EXERCISE. Every line of the data below is to be given again as it appears, with the images removed.

[Extracted records]
* * * * *

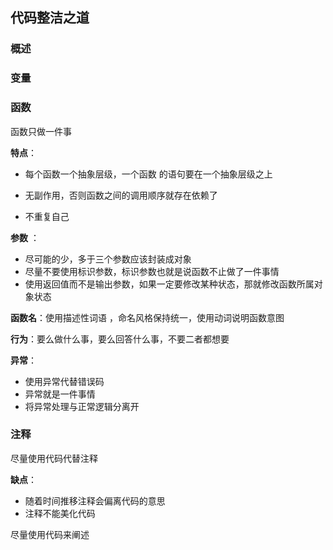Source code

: ## 代码整洁之道

### 概述

### 变量

### 函数

函数只做一件事

**特点**：

- 每个函数一个抽象层级，一个函数 的语句要在一个抽象层级之上

- 无副作用，否则函数之间的调用顺序就存在依赖了

- 不重复自己

**参数** ：

- 尽可能的少，多于三个参数应该封装成对象
- 尽量不要使用标识参数，标识参数也就是说函数不止做了一件事情
- 使用返回值而不是输出参数，如果一定要修改某种状态，那就修改函数所属对象状态

**函数名**：使用描述性词语 ，命名风格保持统一，使用动词说明函数意图

**行为**：要么做什么事，要么回答什么事，不要二者都想要

**异常**：

- 使用异常代替错误码
- 异常就是一件事情
- 将异常处理与正常逻辑分离开



### 注释

尽量使用代码代替注释

**缺点**：

- 随着时间推移注释会偏离代码的意思
- 注释不能美化代码

尽量使用代码来阐述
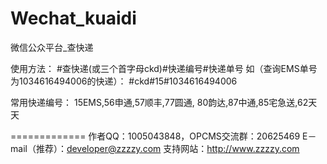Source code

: Wechat_kuaidi
=============

微信公众平台_查快递

使用方法：
#查快递(或三个首字母ckd)#快递编号#快递单号
如（查询EMS单号为1034616494006的快递）：
#ckd#15#1034616494006

常用快递编号：
15EMS,56申通,57顺丰,77圆通,
80韵达,87中通,85宅急送,62天天

=============
作者QQ：1005043848，OPCMS交流群：20625469
E－mail（推荐）：developer@zzzzy.com
支持网站：http://www.zzzzy.com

* * * * *

SOLUTION.
Source code

: ## 代码整洁之道

### 概述

### 变量

### 函数

函数只做一件事

**特点**：

- 每个函数一个抽象层级，一个函数 的语句要在一个抽象层级之上

- 无副作用，否则函数之间的调用顺序就存在依赖了

- 不重复自己

**参数** ：

- 尽可能的少，多于三个参数应该封装成对象
- 尽量不要使用标识参数，标识参数也就是说函数不止做了一件事情
- 使用返回值而不是输出参数，如果一定要修改某种状态，那就修改函数所属对象状态

**函数名**：使用描述性词语 ，命名风格保持统一，使用动词说明函数意图

**行为**：要么做什么事，要么回答什么事，不要二者都想要

**异常**：

- 使用异常代替错误码
- 异常就是一件事情
- 将异常处理与正常逻辑分离开



### 注释

尽量使用代码代替注释

**缺点**：

- 随着时间推移注释会偏离代码的意思
- 注释不能美化代码

尽量使用代码来阐述
Source code

: Wechat_kuaidi
=============

微信公众平台_查快递

使用方法：
#查快递(或三个首字母ckd)#快递编号#快递单号
如（查询EMS单号为1034616494006的快递）：
#ckd#15#1034616494006

常用快递编号：
15EMS,56申通,57顺丰,77圆通,
80韵达,87中通,85宅急送,62天天

=============
作者QQ：1005043848，OPCMS交流群：20625469
E－mail（推荐）：developer@zzzzy.com
支持网站：http://www.zzzzy.com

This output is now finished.